- _What the task requires_
Nothing outside the stretch is wanted. Repeat exactly the lines of the listing below from the one that contains "You can also" through the one that contains "Terms used in", both ends included.

- _The records_
::::::

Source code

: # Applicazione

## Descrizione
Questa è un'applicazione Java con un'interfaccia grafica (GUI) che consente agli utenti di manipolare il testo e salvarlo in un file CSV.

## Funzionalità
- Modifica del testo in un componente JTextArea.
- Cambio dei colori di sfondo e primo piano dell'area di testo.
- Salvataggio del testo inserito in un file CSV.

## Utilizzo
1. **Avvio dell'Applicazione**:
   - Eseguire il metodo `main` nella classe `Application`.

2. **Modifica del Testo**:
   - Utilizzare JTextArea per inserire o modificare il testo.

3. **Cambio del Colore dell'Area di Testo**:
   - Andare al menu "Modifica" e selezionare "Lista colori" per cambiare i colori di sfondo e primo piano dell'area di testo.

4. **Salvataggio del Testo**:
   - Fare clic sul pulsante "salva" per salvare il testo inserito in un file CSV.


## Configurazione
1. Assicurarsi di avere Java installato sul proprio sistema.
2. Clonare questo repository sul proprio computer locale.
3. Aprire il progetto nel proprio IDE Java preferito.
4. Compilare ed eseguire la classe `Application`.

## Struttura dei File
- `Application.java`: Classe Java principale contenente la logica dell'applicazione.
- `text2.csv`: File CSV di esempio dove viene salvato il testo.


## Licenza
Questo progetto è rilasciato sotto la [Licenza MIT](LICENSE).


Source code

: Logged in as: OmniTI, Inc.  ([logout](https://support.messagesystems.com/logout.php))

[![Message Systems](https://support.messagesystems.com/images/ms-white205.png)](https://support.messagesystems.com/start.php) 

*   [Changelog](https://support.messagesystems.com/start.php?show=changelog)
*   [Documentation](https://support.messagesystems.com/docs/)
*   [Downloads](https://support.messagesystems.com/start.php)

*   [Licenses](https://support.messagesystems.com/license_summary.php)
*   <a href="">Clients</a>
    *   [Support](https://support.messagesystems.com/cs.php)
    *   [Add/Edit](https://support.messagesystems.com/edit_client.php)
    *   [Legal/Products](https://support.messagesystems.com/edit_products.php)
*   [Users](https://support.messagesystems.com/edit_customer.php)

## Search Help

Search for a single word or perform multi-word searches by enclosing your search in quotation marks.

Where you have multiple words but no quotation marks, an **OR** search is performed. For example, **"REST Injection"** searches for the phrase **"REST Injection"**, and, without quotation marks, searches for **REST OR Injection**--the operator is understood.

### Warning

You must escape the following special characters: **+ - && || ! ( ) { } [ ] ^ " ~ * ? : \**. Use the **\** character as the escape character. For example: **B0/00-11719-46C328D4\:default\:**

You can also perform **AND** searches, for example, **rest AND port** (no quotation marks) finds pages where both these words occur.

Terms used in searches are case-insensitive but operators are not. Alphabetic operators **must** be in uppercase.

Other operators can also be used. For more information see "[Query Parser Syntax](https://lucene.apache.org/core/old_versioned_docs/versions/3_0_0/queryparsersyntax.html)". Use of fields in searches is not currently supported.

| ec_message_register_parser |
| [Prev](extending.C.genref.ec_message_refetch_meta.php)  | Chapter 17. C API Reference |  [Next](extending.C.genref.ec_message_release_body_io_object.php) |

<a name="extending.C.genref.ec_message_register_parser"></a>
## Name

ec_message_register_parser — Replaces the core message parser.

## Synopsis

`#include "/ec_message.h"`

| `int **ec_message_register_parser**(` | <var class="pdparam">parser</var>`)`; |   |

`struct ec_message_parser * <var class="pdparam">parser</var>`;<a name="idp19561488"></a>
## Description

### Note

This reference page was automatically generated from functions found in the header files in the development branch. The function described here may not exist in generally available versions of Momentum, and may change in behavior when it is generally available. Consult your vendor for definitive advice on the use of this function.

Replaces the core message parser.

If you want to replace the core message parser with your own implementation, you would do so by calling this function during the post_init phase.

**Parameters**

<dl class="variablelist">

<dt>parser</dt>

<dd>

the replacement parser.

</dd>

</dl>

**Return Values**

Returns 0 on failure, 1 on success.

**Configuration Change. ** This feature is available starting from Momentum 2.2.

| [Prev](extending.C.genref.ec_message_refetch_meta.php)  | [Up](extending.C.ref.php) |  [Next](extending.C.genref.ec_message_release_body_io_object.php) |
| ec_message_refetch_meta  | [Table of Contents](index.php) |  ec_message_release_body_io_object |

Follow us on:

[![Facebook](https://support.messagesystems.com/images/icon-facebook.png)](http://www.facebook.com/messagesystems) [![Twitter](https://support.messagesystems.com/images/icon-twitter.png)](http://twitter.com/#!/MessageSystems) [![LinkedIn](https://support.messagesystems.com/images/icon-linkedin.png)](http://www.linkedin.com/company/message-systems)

::::::

- _Solution to this problem_
You can also perform **AND** searches, for example, **rest AND port** (no quotation marks) finds pages where both these words occur.

Terms used in searches are case-insensitive but operators are not. Alphabetic operators **must** be in uppercase.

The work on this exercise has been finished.